Sobre Gritar

27.04.2024

Mientras volvía del 78 de la facultad, tuve a bien figurarme lo que pasaría si me pusiese a gritar a viva voz, hasta el desgarramiento. Antes de los escenarios, me di cuenta que nunca lo hice a placer: cuando lo hice, fue en medio de la ira o del dolor, como mecanismos de las emociones intensas más que como voluntad.

Imaginé que, si me desgañitaba de la nada mismísima, comprobado que no me lastimé o lastimaron, la poca gente alrededor sentiría o bien el miedo que se le tiene a lo potencialmente peligroso, o bien (o luego, si comprueban que soy inofensivo) la lástima que se le tiene al demente. Podría llegar la preocupación por ver a un semejante sufrir, pero esa moneda ya no corre tanto.

Por eso no grité: el que dirán es tirano potente.

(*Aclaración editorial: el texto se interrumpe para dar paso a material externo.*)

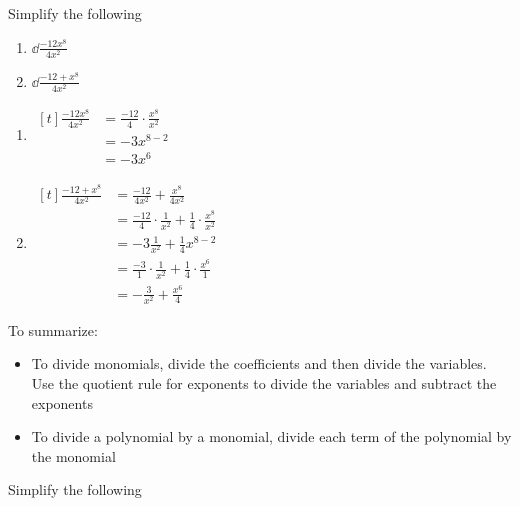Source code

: \begin{myexample}
Simplify the following
\begin{multicols}{2}
	\begin{enumerate}
		\item $\dd\frac{-12x^8}{4x^2}$
		\item $\dd\frac{-12+x^8}{4x^2}$
	\end{enumerate} 
\end{multicols}
\end{myexample}
\begin{myProof}
	\begin{enumerate}
		\item  
		$\begin{aligned}[t]
			\frac{-12x^8}{4x^2} & =		\frac{-12}{4}\cdot\frac{x^8}{x^2} \\
			                    & =		-3x^{8-2}                         \\
			                    & =		-3x^6                             
		\end{aligned}$
		\item 
		$\begin{aligned}[t]
			\frac{-12+x^8}{4x^2} & =		\frac{-12}{4x^2}+\frac{x^8}{4x^2}                               \\
			                     & =		\frac{-12}{4}\cdot\frac{1}{x^2}+\frac{1}{4}\cdot\frac{x^8}{x^2} \\
			                     & =		-3 \frac{1}{x^2} + \frac{1}{4}x^{8-2}                           \\
			                     & =		\frac{-3}{1}\cdot\frac{1}{x^2}+\frac{1}{4}\cdot\frac{x^6}{1}    \\
			                     & =		-\frac{3}{x^2}+\frac{x^6}{4}                                    
		\end{aligned}$
	\end{enumerate} 
\end{myProof} 

To summarize: 
\begin{itemize}
	\item To divide monomials, divide the coefficients and then divide the variables. Use the quotient
	rule for exponents to divide the variables and subtract the exponents
	\item To divide a polynomial by a \gls{monomial}, divide each term of the polynomial by the monomial
\end{itemize} 

\begin{myexample}
Simplify the following
\drillandskill
\end{myexample}

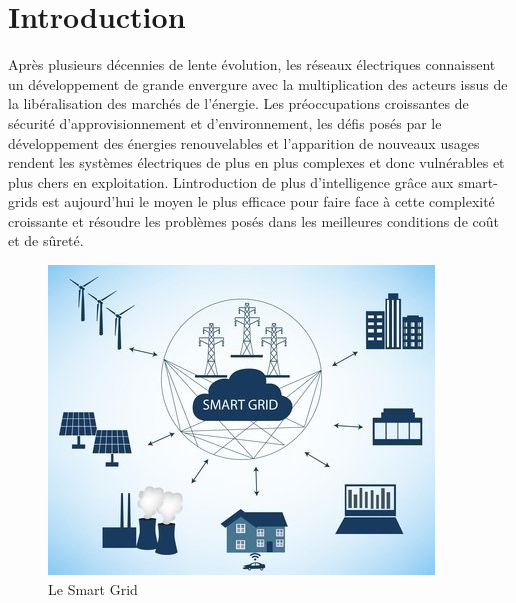 \section*{Introduction}
Après plusieurs décennies de lente évolution, les réseaux électriques connaissent un développement
de grande envergure avec la multiplication des acteurs issus de la libéralisation des marchés
de l’énergie. Les préoccupations croissantes de sécurité d’approvisionnement et d’environnement,
les défis posés par le développement des énergies renouvelables et l’apparition de nouveaux usages
rendent les systèmes électriques de plus en plus complexes et donc vulnérables et plus chers en
exploitation. Lintroduction de plus d’intelligence grâce aux smart-grids est aujourd’hui le moyen
le plus efficace pour faire face à cette complexité croissante et résoudre les problèmes posés dans
les meilleures conditions de coût et de sûreté.

\begin{figure}[h]
	\centering
    \includegraphics[scale=0.6]{img/part2/1.1}
    \caption{Le Smart Grid}
\end{figure}
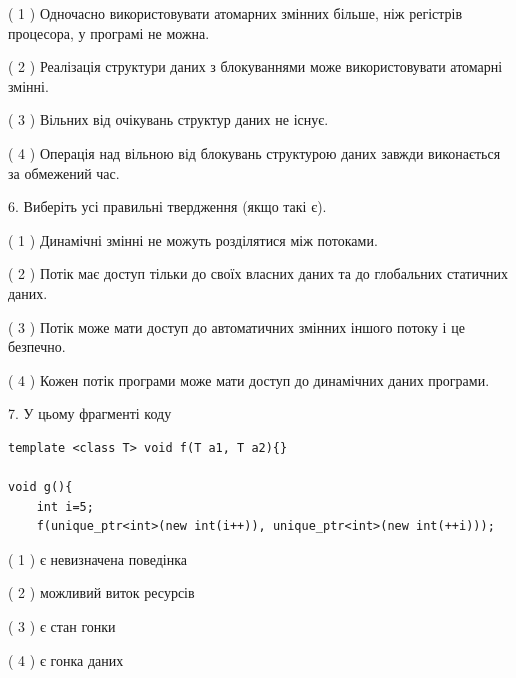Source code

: \documentclass[12pt, ukrainian]{article}
\begin{document}
\begin {large}
{( 1 ) Одночасно використовувати атомарних змінних більше, ніж регістрів процесора, у програмі не можна.%

( 2 ) Реалізація структури даних з блокуваннями може використовувати атомарні змінні.%

( 3 ) Вільних від очікувань структур даних не існує.%

( 4 ) Операція над вільною від блокувань структурою даних завжди виконається за обмежений час.%
\newpage



\vspace{5mm}
6. Виберіть усі правильні твердження (якщо такі є).\par
\vspace{2mm}

( 1 ) Динамічні змінні не можуть розділятися між потоками.%

( 2 ) Потік має доступ тільки до своїх власних даних та до глобальних статичних даних.%

( 3 ) Потік може мати доступ до автоматичних змінних іншого потоку і це безпечно.%

( 4 ) Кожен потік програми може мати доступ до динамічних даних програми.%


\vspace{5mm}
7. У цьому фрагменті коду
\begin{verbatim}
template <class T> void f(T a1, T a2){}

void g(){
    int i=5;
    f(unique_ptr<int>(new int(i++)), unique_ptr<int>(new int(++i)));
\end{verbatim}

( 1 ) є невизначена поведінка%

( 2 ) можливий виток ресурсів%

( 3 ) є стан гонки%

( 4 ) є гонка даних%
}
\end {large}
\end{document}
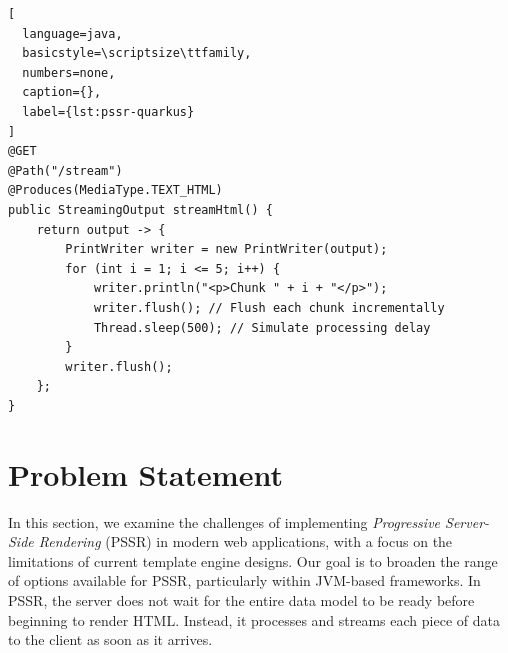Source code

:\documentclass[software,article,accept,pdftex,moreauthors]{Definitions/mdpi}
\begin{document}
\vspace{-3pt}
\begin{listing}[H]
\caption{Progressive Server-Side Rendering in Quarkus using StreamingOutput.}
\begin{lstlisting}[
  language=java,
  basicstyle=\scriptsize\ttfamily,
  numbers=none,
  caption={},
  label={lst:pssr-quarkus}
]
@GET
@Path("/stream")
@Produces(MediaType.TEXT_HTML)
public StreamingOutput streamHtml() {
    return output -> {
        PrintWriter writer = new PrintWriter(output);
        for (int i = 1; i <= 5; i++) {
            writer.println("<p>Chunk " + i + "</p>");
            writer.flush(); // Flush each chunk incrementally
            Thread.sleep(500); // Simulate processing delay
        }
        writer.flush();
    };
}
\end{lstlisting}
\end{listing}


\section{Problem Statement}\label{s3}

In this section, we examine the challenges of implementing \textit{Progressive
Server-Side Rendering} (PSSR) in modern web applications, with a focus on the
limitations of current template engine designs. Our goal is to broaden the
range of options available for PSSR, particularly within JVM-based frameworks.
In PSSR, the server does not
wait for the entire data model to be ready before beginning to render HTML.
Instead, it processes and streams each piece of data to the client as soon as
it arrives. 
\end{document}
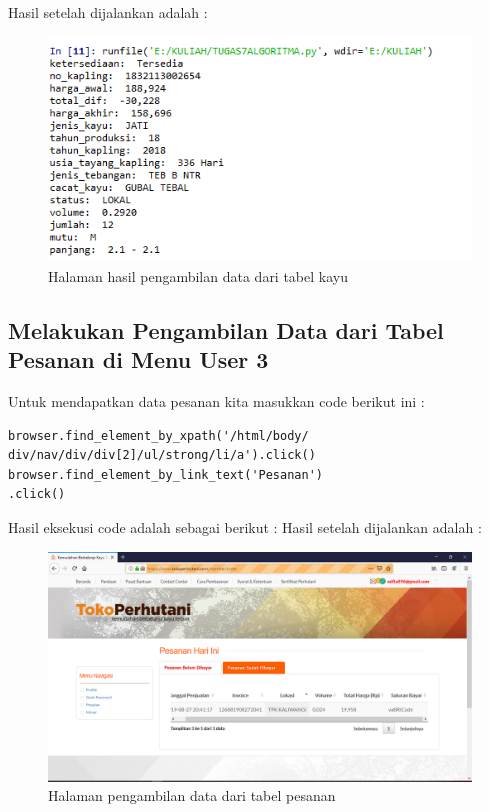 Hasil setelah dijalankan adalah :
\begin{figure}[h]
	\centering
	\includegraphics[scale=0.6]{figures/2tabelkayu}
	\caption{Halaman hasil pengambilan data dari tabel kayu}
\end{figure}

\newpage
\subsection{Melakukan Pengambilan Data dari Tabel Pesanan di Menu User 3}
Untuk mendapatkan data pesanan kita masukkan code berikut ini :
\begin{verbatim}
browser.find_element_by_xpath('/html/body/
div/nav/div/div[2]/ul/strong/li/a').click()
browser.find_element_by_link_text('Pesanan')
.click()
\end{verbatim}

Hasil eksekusi code adalah sebagai berikut :
Hasil setelah dijalankan adalah :
\begin{figure}[h]
	\centering
	\includegraphics[scale=0.25]{figures/1tabelpesanan}
	\caption{Halaman pengambilan data dari tabel pesanan}
\end{figure}

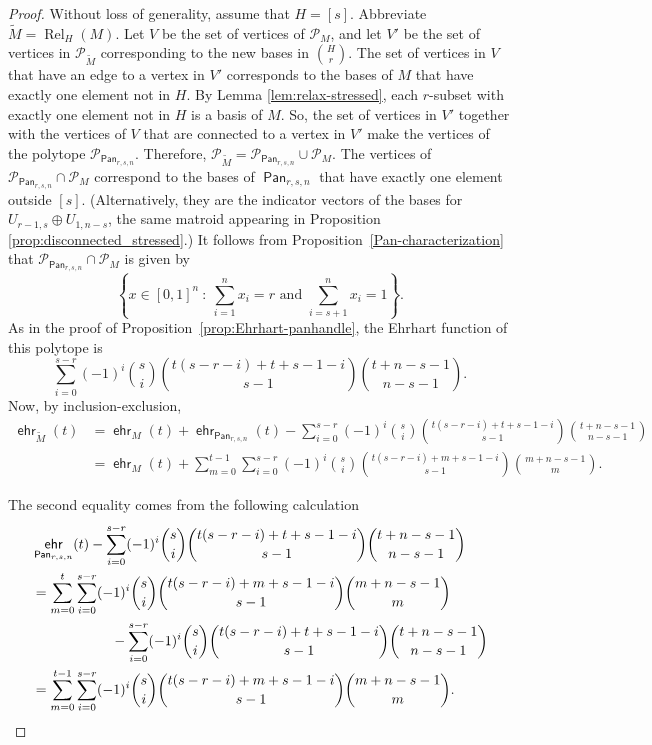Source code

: \documentclass[11pt]{amsart}
\theoremstyle{definition}
\newcommand{\0}{\emptyset}
\newcommand{\Po}{\mathcal{P}}
\DeclareMathOperator{\ehr}{\mathsf{ehr}}
\DeclareMathOperator{\Rel}{Rel} %
\DeclareMathOperator{\Pan}{\mathsf{Pan}} %
\begin{document}
\begin{proof}
Without loss of generality, assume that $H=[s]$.
Abbreviate $\widetilde{M}=\Rel_H(M)$.
Let $V$ be the set of vertices of $\Po_{M}$, and let $V'$ be the set of vertices in $\Po_{\widetilde{M}}$ corresponding to the new bases in $\binom{H}{r}$.
The set of vertices in $V$ that have an edge to a vertex in $V'$ corresponds to the bases of $M$ that have exactly one element not in $H$.
By Lemma \ref{lem:relax-stressed}, each $r$-subset with exactly one element not in $H$ is a basis of $M$.
So, the set of vertices in $V'$ together with the vertices of $V$ that are connected to a vertex in $V'$ make the vertices of the polytope $\Po_{\Pan_{r,s,n}}$.
Therefore, $\Po_{\widetilde{M}}=\Po_{\Pan_{r,s,n}}\cup \Po_{M}$.
The vertices of $\Po_{\Pan_{r,s,n}}\cap \Po_{M}$ correspond to the bases of $\Pan_{r,s,n}$ that have exactly one element outside $[s]$. 
(Alternatively, they are the indicator vectors of the bases for  $U_{r-1,s}\oplus U_{1,n-s}$, the same matroid appearing in Proposition \ref{prop:disconnected_stressed}.)
It follows from Proposition~\ref{Pan-characterization} that $\Po_{\Pan_{r,s,n}}\cap \Po_{M}$ is given by
\[
\left\{x\in [0,1]^n\ :\ \sum_{i=1}^nx_i=r \textrm{ and } \sum_{i=s+1}^n x_i = 1\right\}.
\]
As in the proof of Proposition~\ref{prop:Ehrhart-panhandle}, the Ehrhart function of this polytope is
\[\sum_{i=0}^{s-r}(-1)^i\binom{s}{i}\binom{t(s-r-i)+t+s-1-i}{s-1}\binom{t+n-s-1}{n-s-1}.\]
Now, by inclusion-exclusion,
\begin{align*}
\ehr_{\widetilde{M}}(t)&=\ehr_M(t) + \ehr_{{\Pan_{r,s,n}}}(t) - \sum_{i=0}^{s-r}(-1)^i\binom{s}{i}\binom{t(s-r-i)+t+s-1-i}{s-1}\binom{t+n-s-1}{n-s-1}\\
&=\ehr_M(t) + \sum_{m=0}^{t-1}\sum_{i=0}^{s-r}(-1)^i\binom{s}{i}\binom{t(s-r-i)+m+s-1-i}{s-1}\binom{m+n-s-1}{m}.
\end{align*}

The second equality comes from the following calculation
\begin{align*}
&\ehr_{{\Pan_{r,s,n}}}(t)-\sum_{i=0}^{s-r}(-1)^i\binom{s}{i}\binom{t(s-r-i)+t+s-1-i}{s-1}\binom{t+n-s-1}{n-s-1}\\
&=\sum_{m=0}^t\sum_{i=0}^{s-r}(-1)^i\binom{s}{i}\binom{t(s-r-i)+m+s-1-i}{s-1}\binom{m+n-s-1}{m}\\
&\hspace{2cm}-\sum_{i=0}^{s-r}(-1)^i\binom{s}{i}\binom{t(s-r-i)+t+s-1-i}{s-1}\binom{t+n-s-1}{n-s-1}\\
&=\sum_{m=0}^{t-1}\sum_{i=0}^{s-r}(-1)^i\binom{s}{i}\binom{t(s-r-i)+m+s-1-i}{s-1}\binom{m+n-s-1}{m}.\qedhere
\end{align*}
\end{proof}
\end{document}
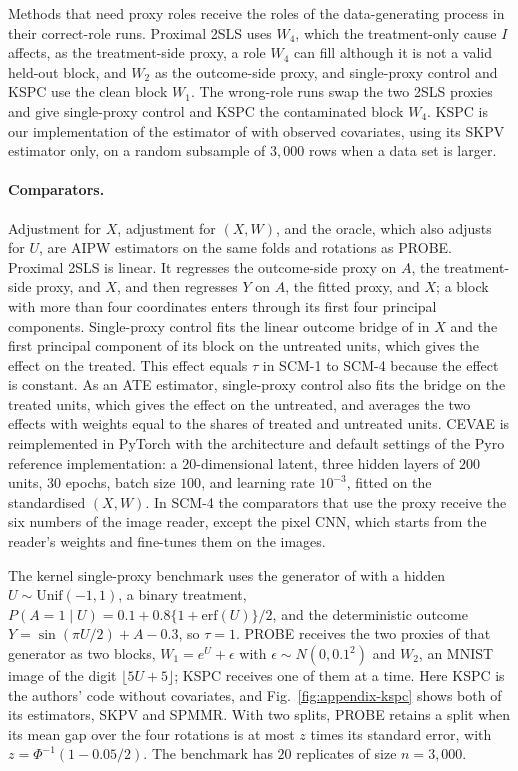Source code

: Methods that need proxy roles receive the roles of the data-generating process in their correct-role runs. Proximal 2SLS uses $W_4$, which the treatment-only cause $I$ affects, as the treatment-side proxy, a role $W_4$ can fill although it is not a valid held-out block, and $W_2$ as the outcome-side proxy, and single-proxy control and KSPC use the clean block $W_1$. The wrong-role runs swap the two 2SLS proxies and give single-proxy control and KSPC the contaminated block $W_4$. KSPC is our implementation of the estimator of \citet{xu2025kernel} with observed covariates, using its SKPV estimator only, on a random subsample of $3{,}000$ rows when a data set is larger.

\paragraph{Comparators.}Adjustment for $X$, adjustment for $(X,W)$, and the oracle, which also adjusts for $U$, are AIPW estimators on the same folds and rotations as PROBE. Proximal 2SLS is linear. It regresses the outcome-side proxy on $A$, the treatment-side proxy, and $X$, and then regresses $Y$ on $A$, the fitted proxy, and $X$; a block with more than four coordinates enters through its first four principal components. Single-proxy control fits the linear outcome bridge of \citet{park2024single} in $X$ and the first principal component of its block on the untreated units, which gives the effect on the treated. This effect equals $\tau$ in SCM-1 to SCM-4 because the effect is constant. As an ATE estimator, single-proxy control also fits the bridge on the treated units, which gives the effect on the untreated, and averages the two effects with weights equal to the shares of treated and untreated units. CEVAE is reimplemented in PyTorch with the architecture and default settings of the Pyro reference implementation: a $20$-dimensional latent, three hidden layers of $200$ units, $30$ epochs, batch size $100$, and learning rate $10^{-3}$, fitted on the standardised $(X,W)$. In SCM-4 the comparators that use the proxy receive the six numbers of the image reader, except the pixel CNN, which starts from the reader's weights and fine-tunes them on the images.

The kernel single-proxy benchmark uses the generator of \citet{xu2025kernel} with a hidden $U\sim\mathrm{Unif}(-1,1)$, a binary treatment, $P(A=1\mid U)=0.1+0.8\{1+\mathrm{erf}(U)\}/2$, and the deterministic outcome $Y=\sin(\pi U/2)+A-0.3$, so $\tau=1$. PROBE receives the two proxies of that generator as two blocks, $W_1=e^U+\epsilon$ with $\epsilon\sim N(0,0.1^2)$ and $W_2$, an MNIST image of the digit $\lfloor 5U+5\rfloor$; KSPC receives one of them at a time. Here KSPC is the authors' code without covariates, and Fig.~\ref{fig:appendix-kspc} shows both of its estimators, SKPV and SPMMR. With two splits, PROBE retains a split when its mean gap over the four rotations is at most $z$ times its standard error, with $z=\Phi^{-1}(1-0.05/2)$. The benchmark has $20$ replicates of size $n=3{,}000$.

¿Dije sufrir? ¿El grito va ligado inexorablemente a algún tipo de sufrimiento? No siempre; hay un permiso social para gritar por decisión, y cubre tres espacios legitimados: las competición, la movilización y los shows, instancias colectivas que, irónicamente, pierden las voces en una sola, fundición conmovedora que hemos vivido y debemos seguir viviendo, pero no sin su coerción aplastante de lo individual, si las vemos desde este borde en que pienso al grito.

Da Capo, vuelvo a la cabeza de este texto: el porqué de esta figuración en un bondi un viernes a las 22 horas responde a mis auriculares, que me regalaban el disco que grabó el siempre benefactor Pharoah Sanders con el músico marroquí Mahmoud Ghania; durante uno de estos frenesíes espirituales, alguien rompe a gritar mientras el viejo Pharoah hace lo propio con su saxofón en puntiagudas ondas desesperadas, signo suyo que en parte heredó del John Coltrane último y de Albert Ayler. Alguien tuvo la intuición certera de grabar el funeral del primero, y el segundo, tras una combinación de tres himnos religiosos, como tocado por el alma que se iba, gritó: con horror, luego con alegría. ¡Gritar de alegría! ¡Revolución! Esos minutos grabados, con su contexto (la pérdida prematura de Coltrane será una de las tragedias del siglo pasado) es algo para derretir ojos.

Hace unas semanas investigaba a Diamanda Galás, quien hizo buena parte de su quehacer compositivo un laboratorio del grito y la sordidez. Ahora pienso en Yoko Ono aun tenida en villanía por los vagos de siempre, interviniendo la canción, sea cual sea, con el fruto de su garganta.

Todos ellos, miembros de una secreta cofradía: una salvaje, sincera, valiente por solitaria, que con una vocal estirada, yendo hacia su ruptura, podría hacer hablar a las mismas entrañas. Nada nos impide ir hasta su abadía rudimentaria, pre-decibelio, pre-piramidal, pre-glaciación, que cuando vio llegar a las bacantes, extasiadas y ruidosas, las admiraron en vez de censurarlas. El grito es una ferocidad sin agresión a un otro, que debemos traer no solo en los ámbitos permitidos de la masa, sino también en el corazón mismo de nadie, nadie más que uno mismo.

Si no podemos evitar preocupar, podemos hacerlo bajo el agua, en medio de campos, en el teatro, cobijados por parlantes subidos al máximo… pero siempre debería latir la posibilidad de hacerlo, inusitadamente, mandando al de al lado a la mierda, gritando por supuesto, y luego gritarse: que el orgasmo, la canción, la felicidad, el numen, el rito, estallen como el trueno que somos.